Columbus-based film wins Silver Telly Award, reveals haunted location
COLUMBUS, Ohio (WCMH) — A central Ohio filmmaking team is celebrating winning a Silver Telly Award for the short period piece “Showdown in Amherst” and the movie's producer has revealed a spooky backstory about the potentially haunted Columbus location where the picture was shot.
In a news release, executive producer and writer Amy Drake shared that the Columbus-based production about renowned American poet Emily Dickinson and her literary mentor, Col. Thomas Wentworth Higginson, was selected for the prestigious honor from over 12,000 entries worldwide.
Directed by Kingsley Lims Nyarko, assistant professor and film chair at the Columbus College of Art and Design, the film delves into the complex and often tense relationship between Dickinson and Higginson. The pair's “historic meeting” is depicted, and Higginson's dismissal of her groundbreaking work as not “real poetry” due to its unconventional rhymes is explored.
Filmed on location at the historic Thurber House in Columbus, the project drew on Columbus-based actors and CCAD students. The script, a quarter-finalist in the Sun Vale screenplay competition, was written by Tiana Coreus, a CCAD undergrad.
Drake, whose story inspired the film, related a spine-chilling behind-the-scenes tale via a post on Medium.com, a social publishing platform.
“Choosing the location to shoot the film was easy: Thurber House, the childhood home of humorist writer James Thurber, now a museum, provided the perfect setting,” wrote Drake. “The staff was very accommodating. There was, however, one odd clause in our contract: we were not to taunt the ghost.”
The ghost in question is said to be Thomas Tracy Tress, a Columbus jeweler and previous owner of the home, who reportedly died in a tragic gun accident in the home in 1904.

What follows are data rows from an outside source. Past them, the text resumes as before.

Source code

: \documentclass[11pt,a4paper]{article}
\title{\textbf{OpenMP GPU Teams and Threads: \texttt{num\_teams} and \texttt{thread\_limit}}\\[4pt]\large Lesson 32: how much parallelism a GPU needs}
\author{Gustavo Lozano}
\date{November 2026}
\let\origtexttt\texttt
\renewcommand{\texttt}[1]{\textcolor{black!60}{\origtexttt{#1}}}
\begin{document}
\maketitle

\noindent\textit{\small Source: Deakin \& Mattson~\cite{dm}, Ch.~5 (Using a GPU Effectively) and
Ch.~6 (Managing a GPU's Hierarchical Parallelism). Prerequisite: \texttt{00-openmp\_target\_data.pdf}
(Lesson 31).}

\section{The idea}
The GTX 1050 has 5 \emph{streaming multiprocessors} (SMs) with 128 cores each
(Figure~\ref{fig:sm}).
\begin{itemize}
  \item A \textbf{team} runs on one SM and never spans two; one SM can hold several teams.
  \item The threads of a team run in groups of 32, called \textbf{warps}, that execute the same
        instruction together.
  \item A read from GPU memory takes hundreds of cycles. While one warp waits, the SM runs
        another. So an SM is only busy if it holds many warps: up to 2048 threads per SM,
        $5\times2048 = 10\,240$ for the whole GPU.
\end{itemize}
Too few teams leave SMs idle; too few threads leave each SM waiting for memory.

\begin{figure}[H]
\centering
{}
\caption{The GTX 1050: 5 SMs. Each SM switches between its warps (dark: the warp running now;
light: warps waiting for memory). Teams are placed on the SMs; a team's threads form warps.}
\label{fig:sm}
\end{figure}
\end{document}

“Thurber House staff and visitors have since seen a man in the museum wearing old fashioned dress who vanished at a second glance,” noted Drake.
Drake said Tress’s presence “had quite a sense of humor” when subtly making himself known to her.

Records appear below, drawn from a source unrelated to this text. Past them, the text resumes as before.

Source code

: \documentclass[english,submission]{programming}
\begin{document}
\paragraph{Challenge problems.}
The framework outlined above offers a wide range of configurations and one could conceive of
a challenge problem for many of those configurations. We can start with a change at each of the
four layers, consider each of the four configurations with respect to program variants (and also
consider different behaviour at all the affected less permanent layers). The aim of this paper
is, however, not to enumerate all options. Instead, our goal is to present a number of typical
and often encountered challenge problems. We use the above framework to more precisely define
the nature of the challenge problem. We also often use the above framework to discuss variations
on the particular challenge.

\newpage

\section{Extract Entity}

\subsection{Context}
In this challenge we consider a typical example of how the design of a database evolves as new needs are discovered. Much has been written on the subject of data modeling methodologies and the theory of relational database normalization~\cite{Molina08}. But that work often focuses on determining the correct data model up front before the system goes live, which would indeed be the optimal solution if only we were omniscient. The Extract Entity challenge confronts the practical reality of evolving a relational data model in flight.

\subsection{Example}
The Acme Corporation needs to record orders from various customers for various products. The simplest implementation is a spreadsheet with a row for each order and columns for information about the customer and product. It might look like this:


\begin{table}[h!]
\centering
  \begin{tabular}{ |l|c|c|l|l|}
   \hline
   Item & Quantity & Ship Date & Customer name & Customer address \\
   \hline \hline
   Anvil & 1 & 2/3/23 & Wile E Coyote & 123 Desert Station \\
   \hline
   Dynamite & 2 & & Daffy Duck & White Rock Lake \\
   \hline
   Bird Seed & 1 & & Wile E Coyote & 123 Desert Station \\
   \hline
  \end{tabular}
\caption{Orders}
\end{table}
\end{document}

“We used authentic late 19th century clothes from my personal collection as costumes for the film,” Drake said. “The man’s coat, worn by actor Douglas Fries, had secure buttons when it left my house. During the shoot, one of the buttons fell off. The back of the button was engraved with the name Tress(e), as, I discovered, were all the buttons.”
The Arts professional decided to permanently acknowledge the supernatural manifestation within the production.
“In the film credits, I thanked Mr. Tress for his cooperation,” added Drake. “I believe he just wanted to be remembered and involved.”
“Showdown in Amherst” stars Ohio-based actors Courtney Lucien as Dickinson, Douglas Fries as Higginson, Gaynelle Sloman as Mary, and Amy Drake as Dickinson's sister Lavinia. Director Kingsley Lims Nyarko also served as cinematographer.
Additionally, the film was selected for the Student World Impact Film Festival and was made possible by a grant from the Greater Columbus Arts Council and the support of the Columbus College of Art and Design.
A screening at the Bexley Drexel is tentatively scheduled for Dickinson's birthday anniversary in December. The evening will be devoted to showing the film and other Dickinson-related activities. It is not yet streaming.